[[ Material for this task open ]]

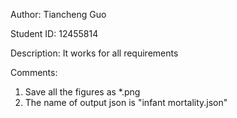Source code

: Author: Tiancheng Guo

Student ID: 12455814

Description:
    It works for all requirements
    
Comments:
1. Save all the figures as *.png
2. The name of output json is "infant mortality.json"

 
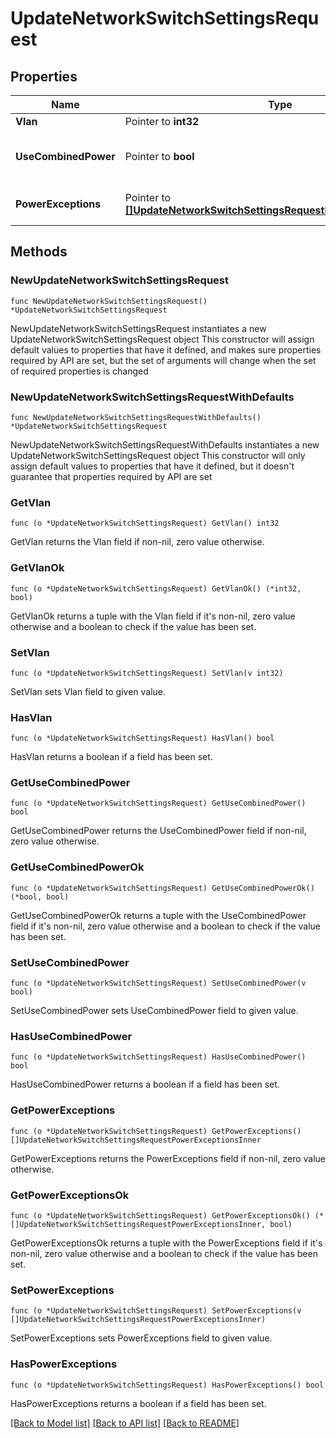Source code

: # UpdateNetworkSwitchSettingsRequest

## Properties

Name | Type | Description | Notes
------------ | ------------- | ------------- | -------------
**Vlan** | Pointer to **int32** | Management VLAN | [optional] 
**UseCombinedPower** | Pointer to **bool** | The use Combined Power as the default behavior of secondary power supplies on supported devices. | [optional] 
**PowerExceptions** | Pointer to [**[]UpdateNetworkSwitchSettingsRequestPowerExceptionsInner**](UpdateNetworkSwitchSettingsRequestPowerExceptionsInner.md) | Exceptions on a per switch basis to \&quot;useCombinedPower\&quot; | [optional] 

## Methods

### NewUpdateNetworkSwitchSettingsRequest

`func NewUpdateNetworkSwitchSettingsRequest() *UpdateNetworkSwitchSettingsRequest`

NewUpdateNetworkSwitchSettingsRequest instantiates a new UpdateNetworkSwitchSettingsRequest object
This constructor will assign default values to properties that have it defined,
and makes sure properties required by API are set, but the set of arguments
will change when the set of required properties is changed

### NewUpdateNetworkSwitchSettingsRequestWithDefaults

`func NewUpdateNetworkSwitchSettingsRequestWithDefaults() *UpdateNetworkSwitchSettingsRequest`

NewUpdateNetworkSwitchSettingsRequestWithDefaults instantiates a new UpdateNetworkSwitchSettingsRequest object
This constructor will only assign default values to properties that have it defined,
but it doesn't guarantee that properties required by API are set

### GetVlan

`func (o *UpdateNetworkSwitchSettingsRequest) GetVlan() int32`

GetVlan returns the Vlan field if non-nil, zero value otherwise.

### GetVlanOk

`func (o *UpdateNetworkSwitchSettingsRequest) GetVlanOk() (*int32, bool)`

GetVlanOk returns a tuple with the Vlan field if it's non-nil, zero value otherwise
and a boolean to check if the value has been set.

### SetVlan

`func (o *UpdateNetworkSwitchSettingsRequest) SetVlan(v int32)`

SetVlan sets Vlan field to given value.

### HasVlan

`func (o *UpdateNetworkSwitchSettingsRequest) HasVlan() bool`

HasVlan returns a boolean if a field has been set.

### GetUseCombinedPower

`func (o *UpdateNetworkSwitchSettingsRequest) GetUseCombinedPower() bool`

GetUseCombinedPower returns the UseCombinedPower field if non-nil, zero value otherwise.

### GetUseCombinedPowerOk

`func (o *UpdateNetworkSwitchSettingsRequest) GetUseCombinedPowerOk() (*bool, bool)`

GetUseCombinedPowerOk returns a tuple with the UseCombinedPower field if it's non-nil, zero value otherwise
and a boolean to check if the value has been set.

### SetUseCombinedPower

`func (o *UpdateNetworkSwitchSettingsRequest) SetUseCombinedPower(v bool)`

SetUseCombinedPower sets UseCombinedPower field to given value.

### HasUseCombinedPower

`func (o *UpdateNetworkSwitchSettingsRequest) HasUseCombinedPower() bool`

HasUseCombinedPower returns a boolean if a field has been set.

### GetPowerExceptions

`func (o *UpdateNetworkSwitchSettingsRequest) GetPowerExceptions() []UpdateNetworkSwitchSettingsRequestPowerExceptionsInner`

GetPowerExceptions returns the PowerExceptions field if non-nil, zero value otherwise.

### GetPowerExceptionsOk

`func (o *UpdateNetworkSwitchSettingsRequest) GetPowerExceptionsOk() (*[]UpdateNetworkSwitchSettingsRequestPowerExceptionsInner, bool)`

GetPowerExceptionsOk returns a tuple with the PowerExceptions field if it's non-nil, zero value otherwise
and a boolean to check if the value has been set.

### SetPowerExceptions

`func (o *UpdateNetworkSwitchSettingsRequest) SetPowerExceptions(v []UpdateNetworkSwitchSettingsRequestPowerExceptionsInner)`

SetPowerExceptions sets PowerExceptions field to given value.

### HasPowerExceptions

`func (o *UpdateNetworkSwitchSettingsRequest) HasPowerExceptions() bool`

HasPowerExceptions returns a boolean if a field has been set.


[[Back to Model list]](../README.md#documentation-for-models) [[Back to API list]](../README.md#documentation-for-api-endpoints) [[Back to README]](../README.md)


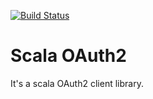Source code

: [![Build Status](https://travis-ci.org/AlexaDeWit/scala-oauth2.svg?branch=master)](https://travis-ci.org/AlexaDeWit/scala-oauth2)
# Scala OAuth2

It's a scala OAuth2 client library.
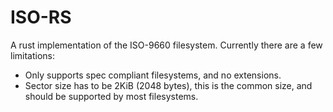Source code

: # ISO-RS

A rust implementation of the ISO-9660 filesystem.
Currently there are a few limitations:

- Only supports spec compliant filesystems, and no extensions.
- Sector size has to be 2KiB (2048 bytes), this is the common size, and should be supported by most filesystems.
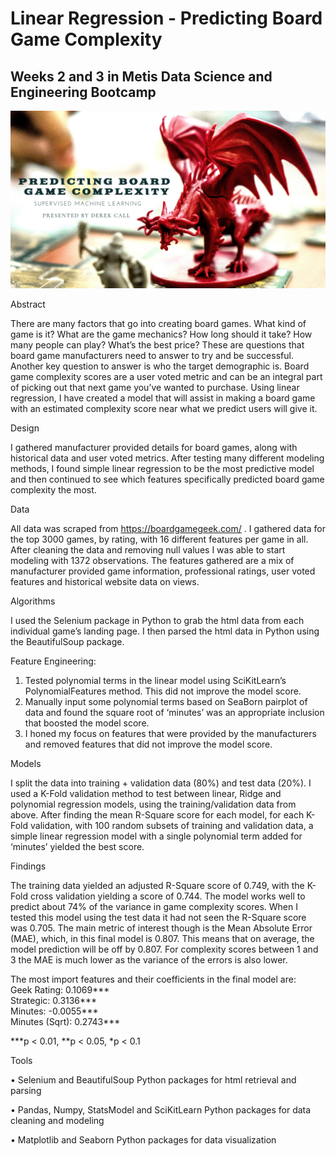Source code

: # Linear Regression - Predicting Board Game Complexity

## Weeks 2 and 3 in Metis Data Science and Engineering Bootcamp

![](https://github.com/DerekCall/linear_regression_metis/blob/main/Screenshot%202024-02-21%20at%208.35.43%20PM.png?raw=true)

Abstract

There are many factors that go into creating board games. What kind of game is it? What are the game mechanics? How long should it take? How many people can play? What’s the best price? These are questions that board game manufacturers need to answer to try and be successful. Another key question to answer is who the target demographic is. Board game complexity scores are a user voted metric and can be an integral part of picking out that next game you’ve wanted to purchase. Using linear regression, I have created a model that will assist in making a board game with an estimated complexity score near what we predict users will give it.

Design

I gathered manufacturer provided details for board games, along with historical data and user voted metrics. After testing many different modeling methods, I found simple linear regression to be the most predictive model and then continued to see which features specifically predicted board game complexity the most.

Data

All data was scraped from https://boardgamegeek.com/ . I gathered data for the top 3000 games, by rating, with 16 different features per game in all. After cleaning the data and removing null values I was able to start modeling with 1372 observations. The features gathered are a mix of manufacturer provided game information, professional ratings, user voted features and historical website data on views.

Algorithms

I used the Selenium package in Python to grab the html data from each individual game’s landing page. I then parsed the html data in Python using the BeautifulSoup package.

Feature Engineering:
1.	Tested polynomial terms in the linear model using SciKitLearn’s PolynomialFeatures method. This did not improve the model score.
2.	Manually input some polynomial terms based on SeaBorn pairplot of data and found the square root of ‘minutes’ was an appropriate inclusion that boosted the model score.
3.	I honed my focus on features that were provided by the manufacturers and removed features that did not improve the model score.

Models

I split the data into training + validation data (80%) and test data (20%). I used a K-Fold validation method to test between linear, Ridge and polynomial regression models, using the training/validation data from above. After finding the mean R-Square score for each model, for each K-Fold validation, with 100 random subsets of training and validation data, a simple linear regression model with a single polynomial term added for ‘minutes’ yielded the best score.

Findings

The training data yielded an adjusted R-Square score of 0.749, with the K-Fold cross validation yielding a score of 0.744. The model works well to predict about 74% of the variance in game complexity scores. When I tested this model using the test data it had not seen the R-Square score was 0.705. The main metric of interest though is the Mean Absolute Error (MAE), which, in this final model is 0.807. This means that on average, the model prediction will be off by 0.807. For complexity scores between 1 and 3 the MAE is much lower as the variance of the errors is also lower.

The most import features and their coefficients in the final model are:			     
Geek Rating: 0.1069***                                               				                       
Strategic: 0.3136***									           
Minutes: -0.0055***									            
Minutes (Sqrt): 0.2743***

***p < 0.01, **p < 0.05, *p < 0.1

Tools

•	Selenium and BeautifulSoup Python packages for html retrieval and parsing

•	Pandas, Numpy, StatsModel and SciKitLearn Python packages for data cleaning and modeling

•	Matplotlib and Seaborn Python packages for data visualization



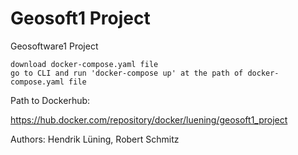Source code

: # Geosoft1 Project
Geosoftware1 Project

    download docker-compose.yaml file
    go to CLI and run 'docker-compose up' at the path of docker-compose.yaml file

Path to Dockerhub:

https://hub.docker.com/repository/docker/luening/geosoft1_project

Authors: Hendrik Lüning, Robert Schmitz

[[ Material for this task closed ]]

What to produce |
Where the string "zero" appears in a line of the entries above, return that line.

Solved problem |
GetVlan returns the Vlan field if non-nil, zero value otherwise.
GetVlanOk returns a tuple with the Vlan field if it's non-nil, zero value otherwise
GetUseCombinedPower returns the UseCombinedPower field if non-nil, zero value otherwise.
GetUseCombinedPowerOk returns a tuple with the UseCombinedPower field if it's non-nil, zero value otherwise
GetPowerExceptions returns the PowerExceptions field if non-nil, zero value otherwise.
GetPowerExceptionsOk returns a tuple with the PowerExceptions field if it's non-nil, zero value otherwise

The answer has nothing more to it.